**PROBLEM TO SOLVE**
Below are some records. Say in a single number how many of their lines include the word "thuật".

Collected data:

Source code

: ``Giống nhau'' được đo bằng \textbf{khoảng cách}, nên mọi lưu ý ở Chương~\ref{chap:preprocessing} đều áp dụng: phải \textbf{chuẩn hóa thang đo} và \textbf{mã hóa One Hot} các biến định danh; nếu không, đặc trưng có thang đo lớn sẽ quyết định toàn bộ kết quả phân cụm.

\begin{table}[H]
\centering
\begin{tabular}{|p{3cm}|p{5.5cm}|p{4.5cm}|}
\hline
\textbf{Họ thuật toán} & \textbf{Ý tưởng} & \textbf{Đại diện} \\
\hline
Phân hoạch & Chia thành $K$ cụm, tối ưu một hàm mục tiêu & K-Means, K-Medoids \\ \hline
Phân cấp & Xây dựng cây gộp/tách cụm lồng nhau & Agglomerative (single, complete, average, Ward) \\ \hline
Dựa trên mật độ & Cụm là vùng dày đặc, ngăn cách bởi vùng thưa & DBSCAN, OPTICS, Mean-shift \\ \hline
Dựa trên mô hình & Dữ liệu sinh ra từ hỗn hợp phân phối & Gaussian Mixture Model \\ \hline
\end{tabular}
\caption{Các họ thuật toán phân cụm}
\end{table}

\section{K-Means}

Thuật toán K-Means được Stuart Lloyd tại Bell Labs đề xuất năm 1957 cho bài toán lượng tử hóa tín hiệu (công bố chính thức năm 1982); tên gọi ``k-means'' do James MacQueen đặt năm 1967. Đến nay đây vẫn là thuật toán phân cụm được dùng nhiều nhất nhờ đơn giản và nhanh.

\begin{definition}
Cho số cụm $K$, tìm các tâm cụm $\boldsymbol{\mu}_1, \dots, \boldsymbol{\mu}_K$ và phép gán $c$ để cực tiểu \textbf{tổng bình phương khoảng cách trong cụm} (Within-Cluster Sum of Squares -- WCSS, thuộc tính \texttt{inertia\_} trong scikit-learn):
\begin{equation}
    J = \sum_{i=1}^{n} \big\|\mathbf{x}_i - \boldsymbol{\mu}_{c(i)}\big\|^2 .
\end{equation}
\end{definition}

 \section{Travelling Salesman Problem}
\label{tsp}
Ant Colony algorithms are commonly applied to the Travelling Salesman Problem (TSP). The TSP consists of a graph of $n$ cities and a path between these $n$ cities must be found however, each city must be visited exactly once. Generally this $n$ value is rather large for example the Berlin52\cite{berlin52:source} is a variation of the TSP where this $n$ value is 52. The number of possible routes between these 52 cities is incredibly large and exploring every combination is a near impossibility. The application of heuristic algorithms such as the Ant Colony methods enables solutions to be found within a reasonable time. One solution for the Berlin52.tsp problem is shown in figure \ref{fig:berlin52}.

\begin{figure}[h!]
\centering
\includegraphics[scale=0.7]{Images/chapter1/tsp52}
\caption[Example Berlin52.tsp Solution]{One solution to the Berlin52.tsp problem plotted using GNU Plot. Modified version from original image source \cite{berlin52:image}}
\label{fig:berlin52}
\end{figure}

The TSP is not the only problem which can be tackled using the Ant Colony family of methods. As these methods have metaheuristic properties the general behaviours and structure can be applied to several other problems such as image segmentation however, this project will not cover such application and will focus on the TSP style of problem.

**RESPONSE BOX**
3